By Jenny Tan
March 24, 2016
A non-profit in the U.S. has come up with an innovative funding model to finance solar energy projects for community organizations.
The non-profit RE-volv is crowdfunding donations to help other non-profits and cooperatives without access to financing to pay the upfront costs of solar installations. Last week, it launched a new crowdfunding campaign for three new solar projects.
The organizations will sign a 20-year lease with RE-volv, which pays for the panels, and save 15 per cent or more on their power bills, according to RE-volv. The payments from those organizations help RE-volv invest in more projects, creating a self-sustaining fund. At the end of the 20-year lease, ownership of the solar panels is transferred to the organizations.
“Having completed three successful campaigns, we see that this model is replicable and poised to grow rapidly,” Andreas Karelas, executive director of RE-volv, said in a statement last year.
Each 20-year lease with monthly fees is expected to eventually generate enough funds for three more projects. Detailed financial information, however, is not published on the RE-volv site.
RE-volv raised over $121,000 on Indiegogo for its first three community-based solar projects, which totalled 68 kilowatts of solar capacity. The group signed their first lease agreement with a dance centre in 2003. Since then, RE-volv has signed leases with a synagogue and a grocery store in the San Francisco Bay Area. The organization is now crowdfunding donations for three more projects.
Crowdfunding is gaining popularity as a means of funding renewable energy projects. Other crowdfunding ventures include Mosaic, an American organization that helps individual investors earn interest on solar projects. The People’s Solar, an Australian crowdfunding platform specifically for solar projects, raised over $20,000 in the past three months. Windcentrale in the Netherlands raised €1.3 million in 13 hours for a wind project when it launched in 2013.

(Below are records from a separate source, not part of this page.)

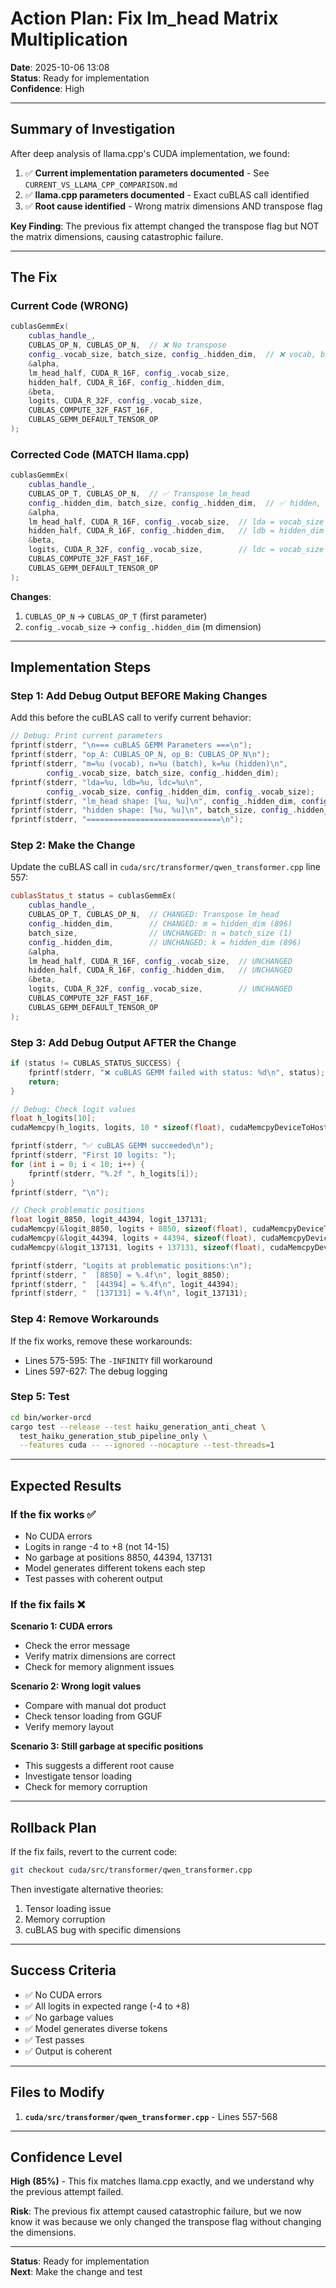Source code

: # Action Plan: Fix lm_head Matrix Multiplication

**Date**: 2025-10-06 13:08  
**Status**: Ready for implementation  
**Confidence**: High

---

## Summary of Investigation

After deep analysis of llama.cpp's CUDA implementation, we found:

1. ✅ **Current implementation parameters documented** - See `CURRENT_VS_LLAMA_CPP_COMPARISON.md`
2. ✅ **llama.cpp parameters documented** - Exact cuBLAS call identified
3. ✅ **Root cause identified** - Wrong matrix dimensions AND transpose flag

**Key Finding**: The previous fix attempt changed the transpose flag but NOT the matrix dimensions, causing catastrophic failure.

---

## The Fix

### Current Code (WRONG)

```cpp
cublasGemmEx(
    cublas_handle_,
    CUBLAS_OP_N, CUBLAS_OP_N,  // ❌ No transpose
    config_.vocab_size, batch_size, config_.hidden_dim,  // ❌ vocab, batch, hidden
    &alpha,
    lm_head_half, CUDA_R_16F, config_.vocab_size,
    hidden_half, CUDA_R_16F, config_.hidden_dim,
    &beta,
    logits, CUDA_R_32F, config_.vocab_size,
    CUBLAS_COMPUTE_32F_FAST_16F,
    CUBLAS_GEMM_DEFAULT_TENSOR_OP
);
```

### Corrected Code (MATCH llama.cpp)

```cpp
cublasGemmEx(
    cublas_handle_,
    CUBLAS_OP_T, CUBLAS_OP_N,  // ✅ Transpose lm_head
    config_.hidden_dim, batch_size, config_.hidden_dim,  // ✅ hidden, batch, hidden
    &alpha,
    lm_head_half, CUDA_R_16F, config_.vocab_size,  // lda = vocab_size
    hidden_half, CUDA_R_16F, config_.hidden_dim,   // ldb = hidden_dim
    &beta,
    logits, CUDA_R_32F, config_.vocab_size,        // ldc = vocab_size
    CUBLAS_COMPUTE_32F_FAST_16F,
    CUBLAS_GEMM_DEFAULT_TENSOR_OP
);
```

**Changes**:
1. `CUBLAS_OP_N` → `CUBLAS_OP_T` (first parameter)
2. `config_.vocab_size` → `config_.hidden_dim` (m dimension)

---

## Implementation Steps

### Step 1: Add Debug Output BEFORE Making Changes

Add this before the cuBLAS call to verify current behavior:

```cpp
// Debug: Print current parameters
fprintf(stderr, "\n=== cuBLAS GEMM Parameters ===\n");
fprintf(stderr, "op_A: CUBLAS_OP_N, op_B: CUBLAS_OP_N\n");
fprintf(stderr, "m=%u (vocab), n=%u (batch), k=%u (hidden)\n", 
        config_.vocab_size, batch_size, config_.hidden_dim);
fprintf(stderr, "lda=%u, ldb=%u, ldc=%u\n",
        config_.vocab_size, config_.hidden_dim, config_.vocab_size);
fprintf(stderr, "lm_head shape: [%u, %u]\n", config_.hidden_dim, config_.vocab_size);
fprintf(stderr, "hidden shape: [%u, %u]\n", batch_size, config_.hidden_dim);
fprintf(stderr, "==============================\n");
```

### Step 2: Make the Change

Update the cuBLAS call in `cuda/src/transformer/qwen_transformer.cpp` line 557:

```cpp
cublasStatus_t status = cublasGemmEx(
    cublas_handle_,
    CUBLAS_OP_T, CUBLAS_OP_N,  // CHANGED: Transpose lm_head
    config_.hidden_dim,        // CHANGED: m = hidden_dim (896)
    batch_size,                // UNCHANGED: n = batch_size (1)
    config_.hidden_dim,        // UNCHANGED: k = hidden_dim (896)
    &alpha,
    lm_head_half, CUDA_R_16F, config_.vocab_size,  // UNCHANGED
    hidden_half, CUDA_R_16F, config_.hidden_dim,   // UNCHANGED
    &beta,
    logits, CUDA_R_32F, config_.vocab_size,        // UNCHANGED
    CUBLAS_COMPUTE_32F_FAST_16F,
    CUBLAS_GEMM_DEFAULT_TENSOR_OP
);
```

### Step 3: Add Debug Output AFTER the Change

```cpp
if (status != CUBLAS_STATUS_SUCCESS) {
    fprintf(stderr, "❌ cuBLAS GEMM failed with status: %d\n", status);
    return;
}

// Debug: Check logit values
float h_logits[10];
cudaMemcpy(h_logits, logits, 10 * sizeof(float), cudaMemcpyDeviceToHost);

fprintf(stderr, "✅ cuBLAS GEMM succeeded\n");
fprintf(stderr, "First 10 logits: ");
for (int i = 0; i < 10; i++) {
    fprintf(stderr, "%.2f ", h_logits[i]);
}
fprintf(stderr, "\n");

// Check problematic positions
float logit_8850, logit_44394, logit_137131;
cudaMemcpy(&logit_8850, logits + 8850, sizeof(float), cudaMemcpyDeviceToHost);
cudaMemcpy(&logit_44394, logits + 44394, sizeof(float), cudaMemcpyDeviceToHost);
cudaMemcpy(&logit_137131, logits + 137131, sizeof(float), cudaMemcpyDeviceToHost);

fprintf(stderr, "Logits at problematic positions:\n");
fprintf(stderr, "  [8850] = %.4f\n", logit_8850);
fprintf(stderr, "  [44394] = %.4f\n", logit_44394);
fprintf(stderr, "  [137131] = %.4f\n", logit_137131);
```

### Step 4: Remove Workarounds

If the fix works, remove these workarounds:
- Lines 575-595: The `-INFINITY` fill workaround
- Lines 597-627: The debug logging

### Step 5: Test

```bash
cd bin/worker-orcd
cargo test --release --test haiku_generation_anti_cheat \
  test_haiku_generation_stub_pipeline_only \
  --features cuda -- --ignored --nocapture --test-threads=1
```

---

## Expected Results

### If the fix works ✅

- No CUDA errors
- Logits in range -4 to +8 (not 14-15)
- No garbage at positions 8850, 44394, 137131
- Model generates different tokens each step
- Test passes with coherent output

### If the fix fails ❌

**Scenario 1: CUDA errors**
- Check the error message
- Verify matrix dimensions are correct
- Check for memory alignment issues

**Scenario 2: Wrong logit values**
- Compare with manual dot product
- Check tensor loading from GGUF
- Verify memory layout

**Scenario 3: Still garbage at specific positions**
- This suggests a different root cause
- Investigate tensor loading
- Check for memory corruption

---

## Rollback Plan

If the fix fails, revert to the current code:

```bash
git checkout cuda/src/transformer/qwen_transformer.cpp
```

Then investigate alternative theories:
1. Tensor loading issue
2. Memory corruption
3. cuBLAS bug with specific dimensions

---

## Success Criteria

- ✅ No CUDA errors
- ✅ All logits in expected range (-4 to +8)
- ✅ No garbage values
- ✅ Model generates diverse tokens
- ✅ Test passes
- ✅ Output is coherent

---

## Files to Modify

1. **`cuda/src/transformer/qwen_transformer.cpp`** - Lines 557-568

---

## Confidence Level

**High (85%)** - This fix matches llama.cpp exactly, and we understand why the previous attempt failed.

**Risk**: The previous fix attempt caused catastrophic failure, but we now know it was because we only changed the transpose flag without changing the dimensions.

---

**Status**: Ready for implementation  
**Next**: Make the change and test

Canada has had at least one crowdfunding venture for solar projects. Last month, an Indiegogo campaignended 25 per cent short of its $50,000 goal for an Albertan community solar farm. Larger community-based funds for renewable energy projects exist, but not throughout the country. SolarShare, a co-operative based in Ontario, allows residents to purchase shares in commercial-scale solar projects. The group has raised over $5 million and members receive a guaranteed five per cent annual return.